Task to carry out: Look through the lines below and copy each one that includes "langle".

(Stored data entries)
....................
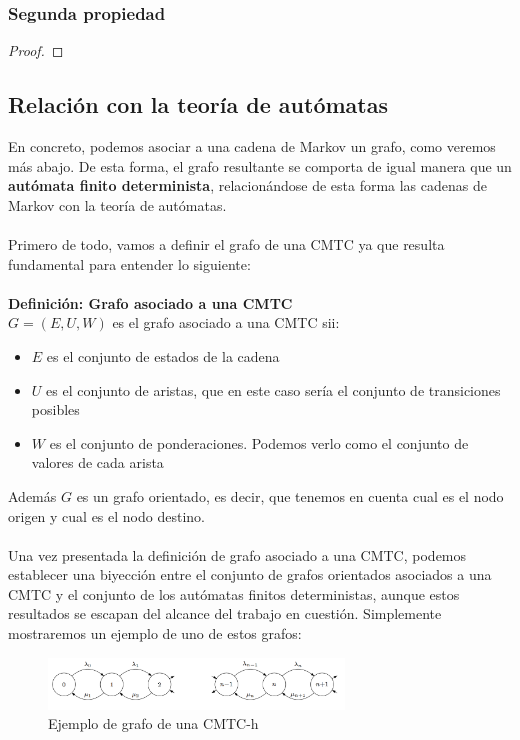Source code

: \documentclass[12pt,a4paper]{article}
\begin{document}
\subsubsection{Segunda propiedad}
\begin{proof}

\end{proof}
\subsection{Relación con la teoría de autómatas}
En concreto, podemos asociar a una cadena de Markov un grafo, como veremos más abajo. De esta forma, el grafo resultante se comporta de igual manera que un \textbf{autómata finito determinista}, relacionándose de esta forma las cadenas de Markov con la teoría de autómatas.
\\\\
Primero de todo, vamos a definir el grafo de una CMTC ya que resulta fundamental para entender lo siguiente:
\\\\
\textbf{Definición: Grafo asociado a una CMTC}
\\
$G=(E,U,W)$ es el grafo asociado a una CMTC sii:
\begin{itemize}
\item $E$ es el conjunto de estados de la cadena
\item $U$ es el conjunto de aristas, que en este caso sería el conjunto de transiciones posibles
\item $W$ es el conjunto de ponderaciones. Podemos verlo como el conjunto de valores de cada arista
\end{itemize}
Además $G$ es un grafo orientado, es decir, que tenemos en cuenta cual es el nodo origen y cual es el nodo destino.
\\\\
Una vez presentada la definición de grafo asociado a una CMTC, podemos establecer una biyección entre el conjunto de grafos orientados asociados a una CMTC y el conjunto de los autómatas finitos deterministas, aunque estos resultados se escapan del alcance del trabajo en cuestión. Simplemente mostraremos un ejemplo de uno de estos grafos:
\\
\begin{figure}[h]
  \centering
    \includegraphics[width=0.7\textwidth]{img/grafo.png}
  \caption{Ejemplo de grafo de una CMTC-h}
  \label{fig:ejemplo}
\end{figure}
\end{document}
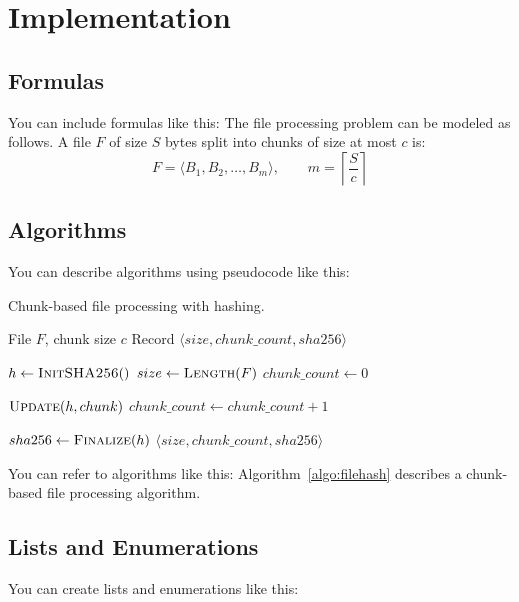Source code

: \chapter{Implementation}
\label{chap:implementation}

\section{Formulas}

You can include formulas like this: The file processing problem can be modeled as follows. A file $F$ of size $S$ bytes split into chunks of size at most $c$ is:
\[ F = \langle B_1, B_2, \ldots, B_m \rangle, \qquad m = \left\lceil \frac{S}{c} \right\rceil \]

\section{Algorithms}

You can describe algorithms using pseudocode like this:

\begin{algorithm}[htbp]
    \caption{Chunk-based file processing with hashing.}
    \label{algo:filehash}
    \begin{algorithmic}[1]
        \Require File $F$, chunk size $c$
        \Ensure Record $\langle size, chunk\_count, sha256 \rangle$

        \State $h \gets \textsc{InitSHA256}()$ 
        \State $size \gets \textsc{Length}(F)$
        \State $chunk\_count \gets 0$
        \Statex

            \State $\textsc{Update}(h, chunk)$
            \State $chunk\_count \gets chunk\_count + 1$
        \EndFor
        \Statex

        \State $sha256 \gets \textsc{Finalize}(h)$
        \State \Return $\langle size, chunk\_count, sha256 \rangle$
    \end{algorithmic}
\end{algorithm}

You can refer to algorithms like this: Algorithm~\ref{algo:filehash} describes a chunk-based file processing algorithm.

\section{Lists and Enumerations}

You can create lists and enumerations like this:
....................
Exercise answer:
\[ F = \langle B_1, B_2, \ldots, B_m \rangle, \qquad m = \left\lceil \frac{S}{c} \right\rceil \]
        \Ensure Record $\langle size, chunk\_count, sha256 \rangle$
        \State \Return $\langle size, chunk\_count, sha256 \rangle$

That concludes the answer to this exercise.